▶ _TASK OBJECTIVE_:
All the data should come back exactly as it was given.

▶ _DATA UNDER STUDY_:
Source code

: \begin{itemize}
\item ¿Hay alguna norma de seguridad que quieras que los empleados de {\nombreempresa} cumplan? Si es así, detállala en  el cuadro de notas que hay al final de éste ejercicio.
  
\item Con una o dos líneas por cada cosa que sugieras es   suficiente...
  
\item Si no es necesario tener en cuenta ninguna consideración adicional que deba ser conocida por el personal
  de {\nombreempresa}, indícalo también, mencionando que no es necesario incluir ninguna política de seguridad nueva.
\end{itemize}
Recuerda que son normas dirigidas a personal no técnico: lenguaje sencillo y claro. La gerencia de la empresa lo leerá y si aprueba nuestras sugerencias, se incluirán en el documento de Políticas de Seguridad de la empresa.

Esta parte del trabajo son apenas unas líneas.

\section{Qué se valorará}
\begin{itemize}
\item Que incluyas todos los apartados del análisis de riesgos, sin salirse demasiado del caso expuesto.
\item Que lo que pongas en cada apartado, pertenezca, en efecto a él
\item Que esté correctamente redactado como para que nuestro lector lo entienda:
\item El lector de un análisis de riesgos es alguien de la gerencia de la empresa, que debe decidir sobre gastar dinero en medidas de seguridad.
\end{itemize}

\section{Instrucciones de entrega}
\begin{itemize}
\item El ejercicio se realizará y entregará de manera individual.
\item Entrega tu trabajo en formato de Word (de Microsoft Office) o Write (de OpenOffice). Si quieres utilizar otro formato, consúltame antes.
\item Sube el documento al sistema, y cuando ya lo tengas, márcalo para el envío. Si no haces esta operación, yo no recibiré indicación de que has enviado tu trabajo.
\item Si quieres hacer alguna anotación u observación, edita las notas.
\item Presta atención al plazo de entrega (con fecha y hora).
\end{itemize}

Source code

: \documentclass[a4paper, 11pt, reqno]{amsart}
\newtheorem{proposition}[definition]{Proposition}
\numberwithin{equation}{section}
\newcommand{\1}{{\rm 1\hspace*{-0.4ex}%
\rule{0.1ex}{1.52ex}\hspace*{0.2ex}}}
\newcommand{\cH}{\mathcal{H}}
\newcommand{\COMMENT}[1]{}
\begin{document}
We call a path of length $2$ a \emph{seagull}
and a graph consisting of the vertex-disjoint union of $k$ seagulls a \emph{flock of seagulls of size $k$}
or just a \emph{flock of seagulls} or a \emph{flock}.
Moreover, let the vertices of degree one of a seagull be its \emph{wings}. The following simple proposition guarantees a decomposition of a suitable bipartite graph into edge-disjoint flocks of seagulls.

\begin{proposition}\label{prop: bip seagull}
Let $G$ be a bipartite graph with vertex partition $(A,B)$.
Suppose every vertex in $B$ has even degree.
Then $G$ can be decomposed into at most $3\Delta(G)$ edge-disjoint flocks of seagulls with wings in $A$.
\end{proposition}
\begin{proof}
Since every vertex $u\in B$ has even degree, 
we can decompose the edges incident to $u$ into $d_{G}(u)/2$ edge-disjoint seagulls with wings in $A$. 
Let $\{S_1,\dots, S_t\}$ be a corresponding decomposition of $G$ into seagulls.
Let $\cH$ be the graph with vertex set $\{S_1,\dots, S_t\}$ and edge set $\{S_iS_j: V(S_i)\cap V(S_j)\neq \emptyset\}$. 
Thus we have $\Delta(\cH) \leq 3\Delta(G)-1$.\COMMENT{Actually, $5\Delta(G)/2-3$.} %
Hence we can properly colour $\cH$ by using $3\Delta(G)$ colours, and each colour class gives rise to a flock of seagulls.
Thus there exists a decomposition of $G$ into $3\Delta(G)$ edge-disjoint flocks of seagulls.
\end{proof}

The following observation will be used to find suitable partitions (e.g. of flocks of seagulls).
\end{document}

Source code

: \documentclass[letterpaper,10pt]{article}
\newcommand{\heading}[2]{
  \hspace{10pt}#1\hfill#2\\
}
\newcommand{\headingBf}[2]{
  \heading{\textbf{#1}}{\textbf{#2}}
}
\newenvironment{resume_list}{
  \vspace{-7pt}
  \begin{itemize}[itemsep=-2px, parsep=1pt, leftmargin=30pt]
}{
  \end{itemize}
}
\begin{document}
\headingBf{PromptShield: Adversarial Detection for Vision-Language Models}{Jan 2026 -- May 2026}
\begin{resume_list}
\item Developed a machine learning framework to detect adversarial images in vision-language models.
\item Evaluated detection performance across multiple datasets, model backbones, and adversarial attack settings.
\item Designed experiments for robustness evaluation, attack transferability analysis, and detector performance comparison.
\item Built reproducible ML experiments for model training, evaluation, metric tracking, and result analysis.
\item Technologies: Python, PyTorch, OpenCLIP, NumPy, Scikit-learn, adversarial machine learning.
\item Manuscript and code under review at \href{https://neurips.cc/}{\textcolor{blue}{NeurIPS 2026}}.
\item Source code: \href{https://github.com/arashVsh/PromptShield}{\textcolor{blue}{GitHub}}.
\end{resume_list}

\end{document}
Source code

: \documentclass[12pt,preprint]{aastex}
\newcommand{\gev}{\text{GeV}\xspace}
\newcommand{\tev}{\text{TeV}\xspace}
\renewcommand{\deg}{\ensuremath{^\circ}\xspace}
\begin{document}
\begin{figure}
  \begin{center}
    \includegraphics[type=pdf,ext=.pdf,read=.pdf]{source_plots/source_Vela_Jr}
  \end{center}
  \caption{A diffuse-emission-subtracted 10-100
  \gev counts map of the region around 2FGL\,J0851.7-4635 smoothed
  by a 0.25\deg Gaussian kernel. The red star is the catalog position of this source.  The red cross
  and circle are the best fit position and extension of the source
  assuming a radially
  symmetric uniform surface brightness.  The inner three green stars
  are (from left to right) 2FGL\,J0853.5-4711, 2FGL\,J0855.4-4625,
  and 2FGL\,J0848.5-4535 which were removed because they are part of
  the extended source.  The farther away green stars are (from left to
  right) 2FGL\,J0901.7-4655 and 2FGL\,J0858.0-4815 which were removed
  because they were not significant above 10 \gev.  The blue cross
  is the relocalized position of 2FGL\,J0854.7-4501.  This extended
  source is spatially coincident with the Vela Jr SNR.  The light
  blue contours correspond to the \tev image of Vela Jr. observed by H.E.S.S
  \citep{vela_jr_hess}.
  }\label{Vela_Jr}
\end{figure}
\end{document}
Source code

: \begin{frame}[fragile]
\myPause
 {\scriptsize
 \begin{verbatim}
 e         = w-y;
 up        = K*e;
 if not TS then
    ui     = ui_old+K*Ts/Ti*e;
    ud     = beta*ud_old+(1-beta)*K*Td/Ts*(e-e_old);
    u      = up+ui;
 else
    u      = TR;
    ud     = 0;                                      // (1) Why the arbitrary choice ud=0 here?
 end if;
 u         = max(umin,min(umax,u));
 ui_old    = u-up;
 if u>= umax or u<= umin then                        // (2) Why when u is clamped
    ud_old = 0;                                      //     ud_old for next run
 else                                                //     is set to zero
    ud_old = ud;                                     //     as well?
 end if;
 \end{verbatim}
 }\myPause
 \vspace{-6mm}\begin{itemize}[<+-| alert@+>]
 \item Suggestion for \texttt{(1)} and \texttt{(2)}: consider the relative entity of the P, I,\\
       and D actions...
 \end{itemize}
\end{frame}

▶ _RESULT OF THE TASK_:
Source code

: \begin{itemize}
\item ¿Hay alguna norma de seguridad que quieras que los empleados de {\nombreempresa} cumplan? Si es así, detállala en  el cuadro de notas que hay al final de éste ejercicio.
  
\item Con una o dos líneas por cada cosa que sugieras es   suficiente...
  
\item Si no es necesario tener en cuenta ninguna consideración adicional que deba ser conocida por el personal
  de {\nombreempresa}, indícalo también, mencionando que no es necesario incluir ninguna política de seguridad nueva.
\end{itemize}
Recuerda que son normas dirigidas a personal no técnico: lenguaje sencillo y claro. La gerencia de la empresa lo leerá y si aprueba nuestras sugerencias, se incluirán en el documento de Políticas de Seguridad de la empresa.

Esta parte del trabajo son apenas unas líneas.

\section{Qué se valorará}
\begin{itemize}
\item Que incluyas todos los apartados del análisis de riesgos, sin salirse demasiado del caso expuesto.
\item Que lo que pongas en cada apartado, pertenezca, en efecto a él
\item Que esté correctamente redactado como para que nuestro lector lo entienda:
\item El lector de un análisis de riesgos es alguien de la gerencia de la empresa, que debe decidir sobre gastar dinero en medidas de seguridad.
\end{itemize}

\section{Instrucciones de entrega}
\begin{itemize}
\item El ejercicio se realizará y entregará de manera individual.
\item Entrega tu trabajo en formato de Word (de Microsoft Office) o Write (de OpenOffice). Si quieres utilizar otro formato, consúltame antes.
\item Sube el documento al sistema, y cuando ya lo tengas, márcalo para el envío. Si no haces esta operación, yo no recibiré indicación de que has enviado tu trabajo.
\item Si quieres hacer alguna anotación u observación, edita las notas.
\item Presta atención al plazo de entrega (con fecha y hora).
\end{itemize}

Source code

: \documentclass[a4paper, 11pt, reqno]{amsart}
\newtheorem{proposition}[definition]{Proposition}
\numberwithin{equation}{section}
\newcommand{\1}{{\rm 1\hspace*{-0.4ex}%
\rule{0.1ex}{1.52ex}\hspace*{0.2ex}}}
\newcommand{\cH}{\mathcal{H}}
\newcommand{\COMMENT}[1]{}
\begin{document}
We call a path of length $2$ a \emph{seagull}
and a graph consisting of the vertex-disjoint union of $k$ seagulls a \emph{flock of seagulls of size $k$}
or just a \emph{flock of seagulls} or a \emph{flock}.
Moreover, let the vertices of degree one of a seagull be its \emph{wings}. The following simple proposition guarantees a decomposition of a suitable bipartite graph into edge-disjoint flocks of seagulls.

\begin{proposition}\label{prop: bip seagull}
Let $G$ be a bipartite graph with vertex partition $(A,B)$.
Suppose every vertex in $B$ has even degree.
Then $G$ can be decomposed into at most $3\Delta(G)$ edge-disjoint flocks of seagulls with wings in $A$.
\end{proposition}
\begin{proof}
Since every vertex $u\in B$ has even degree, 
we can decompose the edges incident to $u$ into $d_{G}(u)/2$ edge-disjoint seagulls with wings in $A$. 
Let $\{S_1,\dots, S_t\}$ be a corresponding decomposition of $G$ into seagulls.
Let $\cH$ be the graph with vertex set $\{S_1,\dots, S_t\}$ and edge set $\{S_iS_j: V(S_i)\cap V(S_j)\neq \emptyset\}$. 
Thus we have $\Delta(\cH) \leq 3\Delta(G)-1$.\COMMENT{Actually, $5\Delta(G)/2-3$.} %
Hence we can properly colour $\cH$ by using $3\Delta(G)$ colours, and each colour class gives rise to a flock of seagulls.
Thus there exists a decomposition of $G$ into $3\Delta(G)$ edge-disjoint flocks of seagulls.
\end{proof}

The following observation will be used to find suitable partitions (e.g. of flocks of seagulls).
\end{document}

Source code

: \documentclass[letterpaper,10pt]{article}
\newcommand{\heading}[2]{
  \hspace{10pt}#1\hfill#2\\
}
\newcommand{\headingBf}[2]{
  \heading{\textbf{#1}}{\textbf{#2}}
}
\newenvironment{resume_list}{
  \vspace{-7pt}
  \begin{itemize}[itemsep=-2px, parsep=1pt, leftmargin=30pt]
}{
  \end{itemize}
}
\begin{document}
\headingBf{PromptShield: Adversarial Detection for Vision-Language Models}{Jan 2026 -- May 2026}
\begin{resume_list}
\item Developed a machine learning framework to detect adversarial images in vision-language models.
\item Evaluated detection performance across multiple datasets, model backbones, and adversarial attack settings.
\item Designed experiments for robustness evaluation, attack transferability analysis, and detector performance comparison.
\item Built reproducible ML experiments for model training, evaluation, metric tracking, and result analysis.
\item Technologies: Python, PyTorch, OpenCLIP, NumPy, Scikit-learn, adversarial machine learning.
\item Manuscript and code under review at \href{https://neurips.cc/}{\textcolor{blue}{NeurIPS 2026}}.
\item Source code: \href{https://github.com/arashVsh/PromptShield}{\textcolor{blue}{GitHub}}.
\end{resume_list}

\end{document}
Source code

: \documentclass[12pt,preprint]{aastex}
\newcommand{\gev}{\text{GeV}\xspace}
\newcommand{\tev}{\text{TeV}\xspace}
\renewcommand{\deg}{\ensuremath{^\circ}\xspace}
\begin{document}
\begin{figure}
  \begin{center}
    \includegraphics[type=pdf,ext=.pdf,read=.pdf]{source_plots/source_Vela_Jr}
  \end{center}
  \caption{A diffuse-emission-subtracted 10-100
  \gev counts map of the region around 2FGL\,J0851.7-4635 smoothed
  by a 0.25\deg Gaussian kernel. The red star is the catalog position of this source.  The red cross
  and circle are the best fit position and extension of the source
  assuming a radially
  symmetric uniform surface brightness.  The inner three green stars
  are (from left to right) 2FGL\,J0853.5-4711, 2FGL\,J0855.4-4625,
  and 2FGL\,J0848.5-4535 which were removed because they are part of
  the extended source.  The farther away green stars are (from left to
  right) 2FGL\,J0901.7-4655 and 2FGL\,J0858.0-4815 which were removed
  because they were not significant above 10 \gev.  The blue cross
  is the relocalized position of 2FGL\,J0854.7-4501.  This extended
  source is spatially coincident with the Vela Jr SNR.  The light
  blue contours correspond to the \tev image of Vela Jr. observed by H.E.S.S
  \citep{vela_jr_hess}.
  }\label{Vela_Jr}
\end{figure}
\end{document}
Source code

: \begin{frame}[fragile]
\myPause
 {\scriptsize
 \begin{verbatim}
 e         = w-y;
 up        = K*e;
 if not TS then
    ui     = ui_old+K*Ts/Ti*e;
    ud     = beta*ud_old+(1-beta)*K*Td/Ts*(e-e_old);
    u      = up+ui;
 else
    u      = TR;
    ud     = 0;                                      // (1) Why the arbitrary choice ud=0 here?
 end if;
 u         = max(umin,min(umax,u));
 ui_old    = u-up;
 if u>= umax or u<= umin then                        // (2) Why when u is clamped
    ud_old = 0;                                      //     ud_old for next run
 else                                                //     is set to zero
    ud_old = ud;                                     //     as well?
 end if;
 \end{verbatim}
 }\myPause
 \vspace{-6mm}\begin{itemize}[<+-| alert@+>]
 \item Suggestion for \texttt{(1)} and \texttt{(2)}: consider the relative entity of the P, I,\\
       and D actions...
 \end{itemize}
\end{frame}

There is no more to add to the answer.